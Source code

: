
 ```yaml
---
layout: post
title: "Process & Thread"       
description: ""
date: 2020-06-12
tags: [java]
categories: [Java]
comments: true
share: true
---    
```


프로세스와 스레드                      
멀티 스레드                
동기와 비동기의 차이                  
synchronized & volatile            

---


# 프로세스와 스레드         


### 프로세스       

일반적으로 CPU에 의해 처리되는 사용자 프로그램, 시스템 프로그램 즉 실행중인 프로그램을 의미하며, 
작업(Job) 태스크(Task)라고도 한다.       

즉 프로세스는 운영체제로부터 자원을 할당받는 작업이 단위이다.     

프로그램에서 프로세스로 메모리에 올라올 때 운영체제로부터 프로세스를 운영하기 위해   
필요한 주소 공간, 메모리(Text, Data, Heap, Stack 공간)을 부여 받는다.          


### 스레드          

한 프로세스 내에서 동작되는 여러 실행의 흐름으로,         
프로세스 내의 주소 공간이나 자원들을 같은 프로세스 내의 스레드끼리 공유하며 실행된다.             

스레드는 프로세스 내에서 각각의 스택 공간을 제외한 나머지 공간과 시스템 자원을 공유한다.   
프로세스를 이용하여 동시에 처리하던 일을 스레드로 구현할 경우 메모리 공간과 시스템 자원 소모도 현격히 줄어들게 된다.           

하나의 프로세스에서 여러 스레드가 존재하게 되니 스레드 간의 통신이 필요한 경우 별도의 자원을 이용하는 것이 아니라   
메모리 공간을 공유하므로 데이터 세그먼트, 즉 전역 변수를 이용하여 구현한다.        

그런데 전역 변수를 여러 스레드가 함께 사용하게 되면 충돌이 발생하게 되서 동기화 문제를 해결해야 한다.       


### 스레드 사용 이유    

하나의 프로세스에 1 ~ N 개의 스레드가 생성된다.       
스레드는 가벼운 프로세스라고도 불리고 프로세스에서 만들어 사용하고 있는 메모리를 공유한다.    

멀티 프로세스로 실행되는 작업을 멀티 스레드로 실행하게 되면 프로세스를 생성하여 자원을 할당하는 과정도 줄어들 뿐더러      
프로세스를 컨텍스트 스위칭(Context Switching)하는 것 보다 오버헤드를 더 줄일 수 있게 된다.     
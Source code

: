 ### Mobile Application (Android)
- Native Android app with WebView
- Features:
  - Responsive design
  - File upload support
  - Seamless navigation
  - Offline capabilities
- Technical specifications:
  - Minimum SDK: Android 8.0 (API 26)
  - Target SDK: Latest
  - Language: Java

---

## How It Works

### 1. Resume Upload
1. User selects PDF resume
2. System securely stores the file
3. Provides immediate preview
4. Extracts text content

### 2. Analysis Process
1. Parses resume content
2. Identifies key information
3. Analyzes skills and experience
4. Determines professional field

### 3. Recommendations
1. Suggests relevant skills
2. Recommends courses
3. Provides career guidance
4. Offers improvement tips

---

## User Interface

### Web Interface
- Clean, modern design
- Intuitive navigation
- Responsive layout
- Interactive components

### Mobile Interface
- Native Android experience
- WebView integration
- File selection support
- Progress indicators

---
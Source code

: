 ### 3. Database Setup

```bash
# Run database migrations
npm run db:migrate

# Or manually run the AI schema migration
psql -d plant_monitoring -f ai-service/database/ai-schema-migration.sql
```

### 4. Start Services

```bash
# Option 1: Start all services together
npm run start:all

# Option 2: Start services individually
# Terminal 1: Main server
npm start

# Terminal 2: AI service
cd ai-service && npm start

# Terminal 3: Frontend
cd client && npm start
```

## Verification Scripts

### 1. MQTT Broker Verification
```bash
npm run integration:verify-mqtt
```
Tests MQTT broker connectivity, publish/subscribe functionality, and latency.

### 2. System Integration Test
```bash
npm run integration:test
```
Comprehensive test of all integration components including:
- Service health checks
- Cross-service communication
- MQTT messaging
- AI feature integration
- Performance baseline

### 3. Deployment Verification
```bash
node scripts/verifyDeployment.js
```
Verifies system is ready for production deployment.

------------------------------------------------------------------------

◆ Work to complete
Search the records above for the string "skills". Copy every line that contains it.

◆ Solution below
3. Analyzes skills and experience
1. Suggests relevant skills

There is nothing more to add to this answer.